Vous connaissez Sisyphe? C’est ce personnage un peu con de la mythologie grecque qui a roulé les dieux et qui a été condamné à un châtiment à la hauteur de sa connerie: rouler éternellement un rocher jusqu’en haut d’une colline dont il déboulait chaque fois avant de parvenir à son sommet. Avec le pré-paiement aux pompes à essence, c’est le genre de truc qui agace.
Francis A-Trudel
Pour combien de billets verts, ma bonne dame, accepteriez-vous de remplacer le pauvre bougre, de troquer le confort de votre bureau climatisé pour l’effort inhumain que l’on sait vain, la petite tendinite du fonctionnaire pour le brûlement atroce de l’acide lactique qui déferle dans vos muscles crispés?

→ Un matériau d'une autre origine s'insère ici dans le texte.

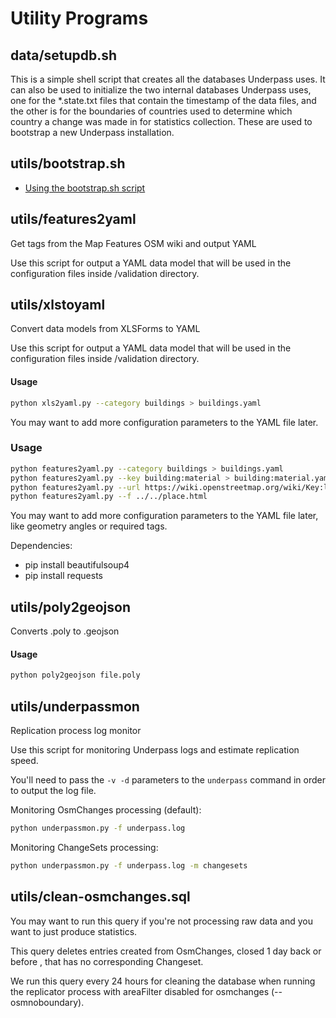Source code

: # Utility Programs

## data/setupdb.sh

This is a simple shell script that creates all the databases Underpass
uses. It can also be used to initialize the two internal databases
Underpass uses, one for the *.state.txt files that contain the
timestamp of the data files, and the other is for the boundaries of
countries used to determine which country a change was made in for
statistics collection. These are used to bootstrap a new Underpass
installation.

## utils/bootstrap.sh

* [Using the bootstrap.sh script](https://github.com/hotosm/underpass/blob/master/docs/bootstrapsh.md)

## utils/features2yaml

Get tags from the Map Features OSM wiki and output YAML

Use this script for output a YAML data model that will be used in 
the configuration files inside /validation directory.

## utils/xlstoyaml

Convert data models from XLSForms to YAML

Use this script for output a YAML data model that will be used in the
configuration files inside /validation directory.

#### Usage

```sh
python xls2yaml.py --category buildings > buildings.yaml
```

You may want to add more configuration parameters to the YAML file later.

### Usage

```sh
python features2yaml.py --category buildings > buildings.yaml
python features2yaml.py --key building:material > building:material.yaml
python features2yaml.py --url https://wiki.openstreetmap.org/wiki/Key:landuse
python features2yaml.py --f ../../place.html
```

You may want to add more configuration parameters to
the YAML file later, like geometry angles or required
tags.

Dependencies:

* pip install beautifulsoup4
* pip install requests

## utils/poly2geojson

Converts .poly to .geojson 

#### Usage

```sh
python poly2geojson file.poly
```

## utils/underpassmon

Replication process log monitor

Use this script for monitoring Underpass logs and estimate replication speed.

You'll need to pass the `-v -d` parameters to the `underpass` command
in order to output the log file.

Monitoring OsmChanges processing (default):

```sh
python underpassmon.py -f underpass.log
```

Monitoring ChangeSets processing:

```sh
python underpassmon.py -f underpass.log -m changesets
```

## utils/clean-osmchanges.sql

You may want to run this query if you're not processing raw data
and you want to just produce statistics. 

This query deletes entries created from OsmChanges,
closed 1 day back or before , that has no corresponding Changeset.

We run this query every 24 hours for cleaning the database
when running the replicator process with areaFilter disabled 
for osmchanges (--osmnoboundary).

Auriez-vous seulement la volonté de sacrifier votre vie à l’absurde?
Probablement pas, et là réside toute l’hypocrisie de la société envers les salaires dans le sport.
Le sport est l’incarnation tangible du mythe de Sisyphe, mais pour accéder à un rapport égalitaire avec l’absurde, il convient de le regarder au travers d’un filtre: l’argent, ce malaise de bon goût.
Personne ne dit que le soccer est absurde. On dira plutôt que le transfert de 94 millions de Cristiano Ronaldo au Real Madrid est «absurde», que la masse salariale des Yankees de New York est «absurde» ou bien que le salaire de huit millions de Gomez est «absurde», mais on se gardera de taxer le sport ou les sportifs de ce qualificatif.
Pourtant, c’est bel et bien le sport, en son essence, qui est absurde. Une fois dégrossé du filtre des ligues lucratives, des équipes aux jolis profits, des propriétaires avides, des commanditaires ambitieux et des partisans aux poches profondes, il ne reste que des hommes et des femmes qui se battent pour envoyer un ballon dans un filet, ou une quelconque variante.
Ils sont les Sisyphes modernes, les «ultimes héros absurdes», comme dirait Camus, qui s’entraînent, jour après jour, jusqu’à la limite de la vomissure, qui sacrifient leur famille et leur vie privée, qui endurent les blessures, la pression et les échecs, qui risquent leur vie chaque minute passée sur le jeu, et pour quoi?
Pour la victoire, ce concept vide en soi qui n’est jamais l’accomplissement, qui n’est que le rocher qui dégringole à quelques pouces du sommet, car après une brève euphorie, tout est déjà à recommencer. Un autre match, une autre saison. Ils appuient de nouveau leur épaule meurtrie contre leur fardeau, et reprennent leur lutte. Ce n’est pas une vie, ma bonne dame, c’est un châtiment.
Alors, comment chiffrer leur salaire? Je vais vous dire: on économise encore en parlant de millions. De par sa nature, l’absurde ne peut être quantifié, et par conséquent, les critères d’une échelle salariale dite «raisonnable» ne s’appliquent pas au domaine sportif. On parle ici du plus puissant exutoire social après les guerres; avec leur forme de bol, les stades agissent comme d’immenses réceptacles où nous nous délestons de nos peurs, de nos craintes, de nos faiblesses et de nos rêves morts-nés.
Albert Camus a parlé du mythe de Sisyphe dans son essai philosophique très justement intitulé Le Mythe de Sisyphe. Il a dit: «La lutte elle-même vers les sommets suffit à remplir un cœur d’homme.» En tant qu’individu, nous ne pouvons nous offrir au quotidien cette lutte salutaire. Alors nous l’achetons à gros prix, et nous caressons nos tendinites sous la brise du climatiseur.